His life matters because our life matters. Our life matters because God saw the dirt of the ground, formed it into a being, and breathed His own life-giving Spirit into it to bring us to life. And God came into our world, into our life, into our humanity, as a human because God loves us. And God sees our humanness– our brokenness, our frailty, our messiness– and God entered into it. God sees all of it and says “I love you.” Yeah, we are broken, we are mortal, we are sinful, we are messy. But God still shows up.

And that hit me one day in a way I cannot even begin to describe. My friends had reminded me that I matter, that I am not a burden, that I have value (whether I can see it or others can choose to see it), and it does not matter what others think about me because God loves me– and so do they. So I sat and took in their words, and took in God’s words, and took in the feeling that God loves me that much.

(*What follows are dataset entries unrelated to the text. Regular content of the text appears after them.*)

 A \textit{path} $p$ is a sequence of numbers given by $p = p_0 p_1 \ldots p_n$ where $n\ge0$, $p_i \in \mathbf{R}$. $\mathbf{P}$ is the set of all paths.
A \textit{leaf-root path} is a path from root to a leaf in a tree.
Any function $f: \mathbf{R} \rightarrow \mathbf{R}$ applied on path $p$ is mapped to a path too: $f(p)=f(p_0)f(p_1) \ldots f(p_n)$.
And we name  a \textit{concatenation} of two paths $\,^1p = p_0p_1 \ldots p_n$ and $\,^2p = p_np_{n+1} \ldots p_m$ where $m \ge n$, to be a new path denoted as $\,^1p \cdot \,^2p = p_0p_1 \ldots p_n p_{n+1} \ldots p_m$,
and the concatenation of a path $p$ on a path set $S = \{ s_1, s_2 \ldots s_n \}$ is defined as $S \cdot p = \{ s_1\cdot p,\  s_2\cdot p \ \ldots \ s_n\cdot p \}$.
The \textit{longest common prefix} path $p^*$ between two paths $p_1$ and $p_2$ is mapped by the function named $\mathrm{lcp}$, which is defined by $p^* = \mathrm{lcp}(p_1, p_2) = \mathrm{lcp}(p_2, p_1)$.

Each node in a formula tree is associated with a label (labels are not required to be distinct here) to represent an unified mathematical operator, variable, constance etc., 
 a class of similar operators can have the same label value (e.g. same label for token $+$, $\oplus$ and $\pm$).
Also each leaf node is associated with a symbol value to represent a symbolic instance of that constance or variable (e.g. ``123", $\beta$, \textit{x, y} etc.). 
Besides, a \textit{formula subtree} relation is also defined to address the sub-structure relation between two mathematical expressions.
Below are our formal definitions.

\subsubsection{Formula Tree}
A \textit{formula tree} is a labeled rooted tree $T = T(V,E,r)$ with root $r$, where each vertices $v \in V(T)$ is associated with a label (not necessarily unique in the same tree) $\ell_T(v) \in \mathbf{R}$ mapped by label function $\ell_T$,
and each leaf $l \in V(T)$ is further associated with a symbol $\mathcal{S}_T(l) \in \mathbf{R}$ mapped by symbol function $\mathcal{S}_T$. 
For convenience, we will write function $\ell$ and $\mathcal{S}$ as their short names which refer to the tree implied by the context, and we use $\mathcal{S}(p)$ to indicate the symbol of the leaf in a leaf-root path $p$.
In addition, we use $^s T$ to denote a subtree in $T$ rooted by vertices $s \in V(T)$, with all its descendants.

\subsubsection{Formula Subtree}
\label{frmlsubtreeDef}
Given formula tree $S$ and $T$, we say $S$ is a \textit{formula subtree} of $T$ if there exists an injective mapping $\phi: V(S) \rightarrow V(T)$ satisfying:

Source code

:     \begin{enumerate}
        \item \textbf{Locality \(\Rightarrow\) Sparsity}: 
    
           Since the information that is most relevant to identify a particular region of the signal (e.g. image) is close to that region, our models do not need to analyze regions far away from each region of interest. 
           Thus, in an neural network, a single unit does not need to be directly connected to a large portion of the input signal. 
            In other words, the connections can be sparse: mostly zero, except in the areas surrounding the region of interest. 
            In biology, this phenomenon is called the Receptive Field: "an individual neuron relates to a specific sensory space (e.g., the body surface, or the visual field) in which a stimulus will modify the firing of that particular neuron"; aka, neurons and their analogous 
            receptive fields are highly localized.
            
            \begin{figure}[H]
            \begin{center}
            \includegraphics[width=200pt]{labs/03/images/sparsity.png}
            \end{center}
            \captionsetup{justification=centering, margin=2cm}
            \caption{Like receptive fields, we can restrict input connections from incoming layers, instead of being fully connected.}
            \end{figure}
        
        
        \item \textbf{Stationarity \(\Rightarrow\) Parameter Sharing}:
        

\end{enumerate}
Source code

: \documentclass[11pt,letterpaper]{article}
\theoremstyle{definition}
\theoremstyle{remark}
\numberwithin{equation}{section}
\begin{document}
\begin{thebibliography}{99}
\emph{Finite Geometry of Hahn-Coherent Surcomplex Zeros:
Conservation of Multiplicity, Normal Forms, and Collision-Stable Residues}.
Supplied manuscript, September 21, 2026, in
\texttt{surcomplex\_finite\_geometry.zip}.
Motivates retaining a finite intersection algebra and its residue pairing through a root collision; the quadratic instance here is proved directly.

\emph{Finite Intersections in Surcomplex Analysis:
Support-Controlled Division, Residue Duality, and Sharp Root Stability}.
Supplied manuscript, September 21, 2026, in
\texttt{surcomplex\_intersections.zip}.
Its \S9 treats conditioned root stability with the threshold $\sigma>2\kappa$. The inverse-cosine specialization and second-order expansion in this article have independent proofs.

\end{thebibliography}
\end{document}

Coincidently, about this time two years ago , which was also about the time of Ash Wednesday, I was starting to truly feel the words of God and of others, and one of the same people who helped me feel them then helped remind me of them now. But, as I have been reflecting on Ash Wednesday, I felt God show up. I have felt like I have been wrapped in a giant hug ever since (although I would still very much like a real physical hug.). I felt God whisper to me that I am but dust, but that dust does not mean I do not have value or do not matter. The fact that God breathed God’s very own life and Spirit into me because of God’s love for me means I have value. So I am but dust, and I will return to dust. But until then, until that breath returns to its source and I again become one dwelling with God, I will live with God’s life-giving breath within me. I will live as if I matter, as if my humanity, my brokenness, my sin, my pain, and my sorrow, matter. And I will remember that sometimes life is overwhelming, and sometimes I do not feel like I deserve love or have been given love, but that the Creator of the Universe loved me and created me and breathed God’s Spirit into me. I do deserve love, and I am capable of having it, because I already have it. Lent reminds me that sometimes we have to wander through the desert to find God. It reminds me that Christ died for me. It reminds me that I am dust. And it reminds me that my humanity matters and that God loves me. God loves me so much, that God entered into every part of my humanity to save every part of my humanity, and to give life to this dust of the ground.